▸ What this task involves
What is needed is an exact copy of every entry below.

[Opening Data under study section]

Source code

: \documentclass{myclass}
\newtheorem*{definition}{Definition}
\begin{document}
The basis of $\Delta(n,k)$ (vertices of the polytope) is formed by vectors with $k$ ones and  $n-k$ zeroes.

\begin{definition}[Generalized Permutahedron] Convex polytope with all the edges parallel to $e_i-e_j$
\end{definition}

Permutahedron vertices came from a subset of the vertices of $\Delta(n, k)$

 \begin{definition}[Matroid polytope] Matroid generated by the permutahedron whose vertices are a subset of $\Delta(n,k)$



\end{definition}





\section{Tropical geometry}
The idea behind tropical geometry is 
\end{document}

[Closing Data under study section]

▸ Task solution
Source code

: \documentclass{myclass}
\newtheorem*{definition}{Definition}
\begin{document}
The basis of $\Delta(n,k)$ (vertices of the polytope) is formed by vectors with $k$ ones and  $n-k$ zeroes.

\begin{definition}[Generalized Permutahedron] Convex polytope with all the edges parallel to $e_i-e_j$
\end{definition}

Permutahedron vertices came from a subset of the vertices of $\Delta(n, k)$

 \begin{definition}[Matroid polytope] Matroid generated by the permutahedron whose vertices are a subset of $\Delta(n,k)$



\end{definition}





\section{Tropical geometry}
The idea behind tropical geometry is 
\end{document}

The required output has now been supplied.